The court then goes on to say that it can trust that Gov isn't doing unconstitutional things with the surveillance and info bc, after all, the Exec is trustworthy bc it has good intentions - doesn't really need a check or a balance.
As opposed to, oh, say the reasoning in Katz (a Sup Ct case on intel surveillance of Americans on American soil) In Katz, Gov argued how reasonable they were vis a vis a warrantless wiretap and the Court agreed they were very reasonable.
"Accepting this account of the Government's actions as accurate, it is clear that this surveillance was so narrowly circumscribed that a duly authorized magistrate, properly notified of the need for such investigation, specifically informed of the basis on which it was to proceed, and clearly apprised of the precise intrusion it would entail, could constitutionally have authorized, with appropriate safeguards, the very limited search and seizure that the Government asserts in fact took place. "
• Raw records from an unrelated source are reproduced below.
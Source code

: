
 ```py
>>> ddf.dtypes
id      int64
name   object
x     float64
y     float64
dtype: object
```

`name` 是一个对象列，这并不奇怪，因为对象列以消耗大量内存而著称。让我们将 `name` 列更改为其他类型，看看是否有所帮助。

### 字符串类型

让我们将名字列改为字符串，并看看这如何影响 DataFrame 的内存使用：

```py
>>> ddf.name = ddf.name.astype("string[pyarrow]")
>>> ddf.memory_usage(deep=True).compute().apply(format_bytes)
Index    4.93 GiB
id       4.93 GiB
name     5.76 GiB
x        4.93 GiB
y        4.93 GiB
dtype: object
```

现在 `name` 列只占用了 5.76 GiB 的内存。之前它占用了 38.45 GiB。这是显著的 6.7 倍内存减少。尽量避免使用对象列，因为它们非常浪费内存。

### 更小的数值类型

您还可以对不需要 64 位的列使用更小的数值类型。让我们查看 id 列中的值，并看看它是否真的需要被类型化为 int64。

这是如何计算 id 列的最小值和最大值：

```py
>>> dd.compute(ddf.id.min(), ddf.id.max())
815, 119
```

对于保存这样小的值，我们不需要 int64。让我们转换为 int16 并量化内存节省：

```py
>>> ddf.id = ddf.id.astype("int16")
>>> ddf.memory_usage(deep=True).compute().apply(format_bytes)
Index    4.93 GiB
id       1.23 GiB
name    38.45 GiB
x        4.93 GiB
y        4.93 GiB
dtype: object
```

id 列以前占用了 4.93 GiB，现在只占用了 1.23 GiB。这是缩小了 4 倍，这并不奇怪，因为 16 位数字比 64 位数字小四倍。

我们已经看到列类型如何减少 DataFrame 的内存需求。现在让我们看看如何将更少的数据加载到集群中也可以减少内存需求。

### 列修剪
But unlike the wiretapping decision by the kindasorta appellate court, the Sup Ct didn't go along with a "ah, why do the boys need a warrant when they're such nice young men and they voluntarily behave so nicely too" argument to avoid the constitutional warrant requirement.
Instead the court went on:
The Government urges that, because its agents ... did no more here than they might properly have done with prior judicial sanction, we should retroactively validate their conduct. That we cannot do. It is apparent that the agents in this case acted with restraint. Yet the inescapable fact is that this restraint was imposed by the agents themselves, not by a judicial officer. They were not required, before commencing the search, to present their estimate of probable cause for detached scrutiny by a neutral magistrate. They were not compelled, during the conduct of the search itself, to observe precise limits established in advance by a specific court order. Nor were they directed, after the search had been completed, to notify the authorizing magistrate in detail of all that had been seized. In the absence of such safeguards, this Court has never sustained a search upon the sole ground that officers reasonably expected to find evidence of a particular crime and voluntarily confined their activities to the least intrusive U.S. means consistent with that end
Take that next step here, that these are seizures of American communications where the Executive does not reasonably expect to find evidence of a crime, but is allowed to fish for that kind of evidence as long as they claim any "significant" foreign intel reason for the search, and you have to wonder why there is now even less protection offered up.